Dataset records —
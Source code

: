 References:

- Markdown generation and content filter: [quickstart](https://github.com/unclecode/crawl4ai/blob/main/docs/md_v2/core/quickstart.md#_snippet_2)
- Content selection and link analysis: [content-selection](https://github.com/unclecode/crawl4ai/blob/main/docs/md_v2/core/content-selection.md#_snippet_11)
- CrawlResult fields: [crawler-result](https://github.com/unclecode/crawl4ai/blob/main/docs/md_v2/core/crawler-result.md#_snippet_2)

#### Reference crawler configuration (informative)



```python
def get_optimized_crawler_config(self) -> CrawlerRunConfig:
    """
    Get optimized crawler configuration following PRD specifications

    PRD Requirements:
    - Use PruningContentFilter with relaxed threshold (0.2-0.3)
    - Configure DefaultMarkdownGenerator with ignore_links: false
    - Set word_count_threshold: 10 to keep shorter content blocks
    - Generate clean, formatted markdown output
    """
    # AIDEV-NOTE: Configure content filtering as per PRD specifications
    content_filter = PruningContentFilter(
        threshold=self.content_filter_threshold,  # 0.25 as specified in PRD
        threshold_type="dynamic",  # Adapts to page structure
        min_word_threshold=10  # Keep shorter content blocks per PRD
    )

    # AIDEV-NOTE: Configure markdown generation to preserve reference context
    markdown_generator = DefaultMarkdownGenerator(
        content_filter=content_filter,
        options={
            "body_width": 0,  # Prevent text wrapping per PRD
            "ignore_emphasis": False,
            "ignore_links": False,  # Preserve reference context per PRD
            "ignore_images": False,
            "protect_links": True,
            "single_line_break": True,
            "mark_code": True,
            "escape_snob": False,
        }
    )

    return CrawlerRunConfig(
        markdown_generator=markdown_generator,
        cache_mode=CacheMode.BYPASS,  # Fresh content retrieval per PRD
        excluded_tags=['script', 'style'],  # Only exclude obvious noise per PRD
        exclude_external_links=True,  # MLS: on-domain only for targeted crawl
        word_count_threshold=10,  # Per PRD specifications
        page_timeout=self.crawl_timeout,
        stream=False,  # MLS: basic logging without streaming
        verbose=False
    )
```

The task — Find the lines in the data that hold the word "CrawlerRunConfig". Reply with how many there are and nothing more.

Solution to the exercise — 2